Qu'est-ce que cela veut dire ? Que nous devons prier Dieu uniquement pour les autres ? Bien sûr que non, mais la vraie prière doit inclure les autres. La prière que Jésus nous a laissé éclaire bien cela. Le Maître nous enseigne à prier, non pas en disant « mon Père », mais « notre Père » (dans la version de Matthieu). Donne-nous le pain dont nous avons besoin. Pardonne-nous, comme nous pardonnons. Ne nous laisse pas entrer en tentation. Je ne suis pas le seul et unique fils de Dieu. Je fais partie d'un ensemble plus vaste que ma propre personne. Quand deux ou trois sont réunis en mon nom, dit Jésus, je suis là au milieu d'eux. Au fond, la prière, même solitaire dans le fond d'un ermitage, nous relie aux autres membres de l'Eglise. Une Église qui est appelée aussi « Corps du Christ », et dans laquelle je participe à la grâce de filiation. Comme Jésus, prêtre et médiateur, je suis à la fois dans la position de celui qui demande au Père, et celui qui donne aux autres. C'est dans ce mouvement que je reçois moi-même la grâce de l'Esprit. Car c'est l'Esprit Saint qui fait de nous des enfants de Dieu. Des enfants qui s'entraident, comme dans une famille. Le Père donne, mais les fils apprennent aussi à donner, à se donner.

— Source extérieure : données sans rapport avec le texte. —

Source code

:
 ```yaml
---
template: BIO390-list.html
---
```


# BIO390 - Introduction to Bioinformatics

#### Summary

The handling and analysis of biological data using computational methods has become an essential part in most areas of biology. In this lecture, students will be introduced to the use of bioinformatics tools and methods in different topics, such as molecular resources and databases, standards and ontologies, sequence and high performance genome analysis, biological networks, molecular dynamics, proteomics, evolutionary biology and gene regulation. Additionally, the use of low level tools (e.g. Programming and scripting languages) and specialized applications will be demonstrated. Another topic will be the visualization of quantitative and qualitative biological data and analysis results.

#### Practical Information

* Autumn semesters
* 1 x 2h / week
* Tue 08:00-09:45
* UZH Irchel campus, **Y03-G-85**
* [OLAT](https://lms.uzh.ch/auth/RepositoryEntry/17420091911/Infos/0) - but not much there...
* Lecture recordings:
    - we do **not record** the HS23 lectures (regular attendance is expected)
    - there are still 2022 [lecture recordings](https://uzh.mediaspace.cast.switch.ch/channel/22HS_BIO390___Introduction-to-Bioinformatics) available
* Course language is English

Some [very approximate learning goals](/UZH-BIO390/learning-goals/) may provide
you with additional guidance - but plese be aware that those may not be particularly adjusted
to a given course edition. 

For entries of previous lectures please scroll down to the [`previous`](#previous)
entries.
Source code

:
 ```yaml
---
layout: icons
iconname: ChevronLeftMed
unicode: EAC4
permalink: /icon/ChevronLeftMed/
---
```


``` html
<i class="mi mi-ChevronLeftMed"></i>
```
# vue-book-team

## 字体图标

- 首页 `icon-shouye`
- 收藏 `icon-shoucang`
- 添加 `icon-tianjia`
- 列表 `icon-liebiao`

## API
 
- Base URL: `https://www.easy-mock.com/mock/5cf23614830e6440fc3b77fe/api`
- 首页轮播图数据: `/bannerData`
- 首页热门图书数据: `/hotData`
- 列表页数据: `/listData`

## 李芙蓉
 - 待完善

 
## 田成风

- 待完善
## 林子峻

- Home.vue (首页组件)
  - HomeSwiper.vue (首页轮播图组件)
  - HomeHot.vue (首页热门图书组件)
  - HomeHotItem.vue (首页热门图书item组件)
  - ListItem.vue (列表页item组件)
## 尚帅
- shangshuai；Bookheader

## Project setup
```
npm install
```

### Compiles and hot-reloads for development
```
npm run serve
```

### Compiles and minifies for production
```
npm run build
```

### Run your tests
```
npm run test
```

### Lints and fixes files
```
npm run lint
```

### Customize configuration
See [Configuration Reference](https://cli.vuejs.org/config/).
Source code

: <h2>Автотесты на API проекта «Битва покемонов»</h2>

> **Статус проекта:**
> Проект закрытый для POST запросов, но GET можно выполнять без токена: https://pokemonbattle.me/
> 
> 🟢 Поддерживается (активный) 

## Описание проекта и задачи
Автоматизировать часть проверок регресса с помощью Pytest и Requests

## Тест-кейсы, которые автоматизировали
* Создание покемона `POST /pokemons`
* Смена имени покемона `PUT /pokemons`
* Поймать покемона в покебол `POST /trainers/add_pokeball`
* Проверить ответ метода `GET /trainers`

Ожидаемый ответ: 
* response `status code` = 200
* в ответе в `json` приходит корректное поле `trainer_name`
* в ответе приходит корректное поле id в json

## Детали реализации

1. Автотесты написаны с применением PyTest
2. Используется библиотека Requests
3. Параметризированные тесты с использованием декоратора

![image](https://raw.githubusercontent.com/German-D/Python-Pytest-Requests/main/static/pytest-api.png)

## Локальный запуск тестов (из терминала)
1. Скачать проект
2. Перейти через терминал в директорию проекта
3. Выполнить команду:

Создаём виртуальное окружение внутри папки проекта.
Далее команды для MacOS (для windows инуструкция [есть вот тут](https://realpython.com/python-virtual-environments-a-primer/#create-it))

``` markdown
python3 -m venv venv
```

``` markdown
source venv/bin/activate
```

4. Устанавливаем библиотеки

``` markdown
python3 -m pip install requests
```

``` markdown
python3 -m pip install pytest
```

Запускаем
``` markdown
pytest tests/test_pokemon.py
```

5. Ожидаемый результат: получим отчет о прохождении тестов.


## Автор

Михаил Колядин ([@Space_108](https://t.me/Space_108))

Dans la parabole de l'évangile, l'homme demande trois pains à prêter à son ami. Cela peut paraître un détail. C'est important aussi, en réalité. Nous avons vu que tout ce qui nous est donné n'est pas pour nous seulement, mais également pour les autres. Et en plus de cela, c'est un prêt. C'est-à-dire que nous allons devoir rendre à celui qui nous a prêté. Nous sommes débiteurs. Et cela est souligné aussi dans la prière du Seigneur. Remets-nous nos dettes, comme nous les remettons à ceux qui nous doivent, toujours dans la version de Matthieu. Saint Paul, dans l'épître aux Colossiens, souligne aussi cette dette que le Christ a annulée par sa mort sur la Croix. Nos péchés sont effacés, pardonnés. Une circoncision du cœur est nécessaire, pour ouvrir les tombeaux dans lesquels nous sommes enfermés. Un prêt, donc, car tout ce que nous avons, nos dons, nos qualités, ne sont pas à nous en propre. Ces dons nous sont confiés pour un temps déterminé qui correspond à notre vie terrestre. Il me faut donc apprendre la désappropriation en rendant grâce pour ce qui m'est prêté, et que je devrai rendre au soir de mon existence.

Dans ces textes, une autre caractéristique de la prière de demande est qu'elle est insistante. Abraham insiste, il négocie avec Dieu pour obtenir finalement quelque chose de tout à fait inespéré : même pour dix justes, Dieu accepte de ne pas détruire Sodome et Gomorrhe. Malheureusement, nous savons que ces deux villes seront tout de même anéanties, car elles n'obtiennent pas le nombre suffisant de justes. Le péché qui leur est reproché est justement de ne pas avoir honoré l'accueil de l'étranger, au contraire de l'ami importun de l'évangile qui fait tout pour donner du pain à son hôte. On peut dire que cet homme qui réveille son ami en pleine nuit est lui aussi insistant, et sans gêne ! Mais c'est pour la bonne cause, car la demande n'est pas pour lui.

Frères et sœurs, n'ayez donc pas peur d'être insistants dans notre prière à Dieu. Par la médiation du Christ, l'Eucharistie est la meilleure occasion qui nous soit donnée de demander à Dieu, pour nous-mêmes et pour toute l'humanité, un peu de nourriture qui nous fasse vivre. Sans nous lasser, frappons à la porte du cœur de Dieu qui donne sans mesure à ses enfants, non seulement pas amitié, mais surtout par amour car il nous a créés à son image. Comme fils et filles de Dieu, nous sommes aussi appelés à être pères et mères les uns pour les autres, en donnant à ceux qui sont autour de nous, et qui ont besoin d'attention et de tendresse. Amen.